The Loss of a Hero in an Age Without Any

<i> Neal Gabler is the author of "An Empire of Their Own: How the Jews Invented Hollywood" (Anchor/Doubleday). He is working on a book about Walter Winchell</i>

Say it isn’t so, O.J. That is the refrain one kept hearing after former football star O.J. Simpson was charged in the horrifying murder of his ex-wife and a friend of hers. I can’t think of anyone this popular, this famous, accused of as heinous a crime. So we keen for his fall from grace. We hurt not only for what he allegedly did to his victims but for what he has done to us.

On the football field, first as a Heisman Trophy winner at USC and then as a record-setting halfback for the Buffalo Bills, Simpson exemplified speed, grace, determination, excellence. In the locker room and, after retirement, as a sports commentator and commercial spokesman, he personified graciousness, modesty and good humor. Above all, perhaps, it was his geniality that made him so appealing even to those who don’t know a football from a baseball. “Juice” was the package: a great athlete and a decent, self-effacing man.

For years now, it seems we have been lamenting the scarcity of heroes, which is why when one falls from the pedestal, as O.J. has, we feel the cultural tragedy as well as the human one. Heroes are the repositories of our values. We need them to show us our better selves. So why do so few individuals seem to qualify these days for canonization, and why do those heroes we do have always seem poised on the precipice of their own demise?


Aside from a crime like Simpson’s, the magnitude of which is overwhelming, the answers reside less in our flawed heroes than in our flawed selves.

Certainly, heroes are endangered by the diminishing consensus over what values we share or at least over who embodies them. Once it was easy. Men who demonstrated courage in battle, men like Alvin C. York and Audie Murphy, were heroes in anyone’s book. Men of genius, like Albert Einstein, could be heroes. Men, like Charles A. Lindbergh, who performed acts of physical daring were heroes.

But that was before Vietnam, when war came to be perceived by many as less a test of one’s mettle than of one’s savagery, and before the religious right began attacking scientific theory, and before technology seemed to reduce physical daring.

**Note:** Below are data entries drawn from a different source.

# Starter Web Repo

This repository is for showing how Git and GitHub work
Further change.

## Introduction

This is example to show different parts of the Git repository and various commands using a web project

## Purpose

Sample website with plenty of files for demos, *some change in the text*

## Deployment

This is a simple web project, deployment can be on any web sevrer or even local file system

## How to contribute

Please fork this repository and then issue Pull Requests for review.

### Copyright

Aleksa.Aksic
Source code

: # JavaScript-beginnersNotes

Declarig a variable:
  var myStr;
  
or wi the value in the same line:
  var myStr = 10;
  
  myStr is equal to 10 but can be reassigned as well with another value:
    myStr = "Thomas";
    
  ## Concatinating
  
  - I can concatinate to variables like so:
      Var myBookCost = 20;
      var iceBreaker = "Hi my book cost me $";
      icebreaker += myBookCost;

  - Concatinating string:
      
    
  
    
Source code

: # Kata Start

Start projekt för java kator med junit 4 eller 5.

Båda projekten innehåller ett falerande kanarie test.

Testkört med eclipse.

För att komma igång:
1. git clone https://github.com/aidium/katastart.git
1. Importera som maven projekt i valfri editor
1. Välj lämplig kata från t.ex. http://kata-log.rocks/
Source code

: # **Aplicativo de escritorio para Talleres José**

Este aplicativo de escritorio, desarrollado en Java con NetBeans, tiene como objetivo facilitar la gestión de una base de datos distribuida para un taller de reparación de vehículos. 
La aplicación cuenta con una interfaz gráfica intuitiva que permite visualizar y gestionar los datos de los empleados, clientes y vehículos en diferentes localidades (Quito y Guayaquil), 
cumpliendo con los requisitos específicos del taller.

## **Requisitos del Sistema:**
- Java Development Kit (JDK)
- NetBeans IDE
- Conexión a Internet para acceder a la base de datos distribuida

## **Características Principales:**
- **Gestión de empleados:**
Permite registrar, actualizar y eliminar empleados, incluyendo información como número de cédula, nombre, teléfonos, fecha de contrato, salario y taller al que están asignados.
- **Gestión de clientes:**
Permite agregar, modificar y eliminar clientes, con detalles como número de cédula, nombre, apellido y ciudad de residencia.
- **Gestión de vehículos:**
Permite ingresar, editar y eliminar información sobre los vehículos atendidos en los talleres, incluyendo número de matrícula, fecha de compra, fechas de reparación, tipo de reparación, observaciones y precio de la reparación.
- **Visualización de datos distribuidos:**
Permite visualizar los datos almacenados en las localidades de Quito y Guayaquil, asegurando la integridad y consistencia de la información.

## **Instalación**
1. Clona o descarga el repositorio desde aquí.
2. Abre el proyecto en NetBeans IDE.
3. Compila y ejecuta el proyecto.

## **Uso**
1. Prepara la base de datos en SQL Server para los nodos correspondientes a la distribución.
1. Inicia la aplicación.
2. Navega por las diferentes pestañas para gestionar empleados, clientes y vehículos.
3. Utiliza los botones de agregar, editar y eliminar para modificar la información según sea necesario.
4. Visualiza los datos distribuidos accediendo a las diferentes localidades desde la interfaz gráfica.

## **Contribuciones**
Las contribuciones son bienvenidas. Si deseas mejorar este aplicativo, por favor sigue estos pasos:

Today, few figures can straddle the right wing and the left, the religious culture and the liberal culture, much less the plethora of subcultures that now constitutes America.

Among the few who can, however, are athletes like Simpson. What makes them heroes is clean and untainted by political doctrine or cultural bias. On the playing field, the only things that count are what one does and how one does it. Simpson was an aesthetic hero as most great athletes are: a thing of beauty, gliding through the defensive line then high-kicking to the end zone. But to the extent that he kept hammering the line in carry after carry, that he drew on deeper reserves to continue long after his body had been punished, that he played with dignity and honor and that he seemed to have perspective and charm, he was a moral hero, too.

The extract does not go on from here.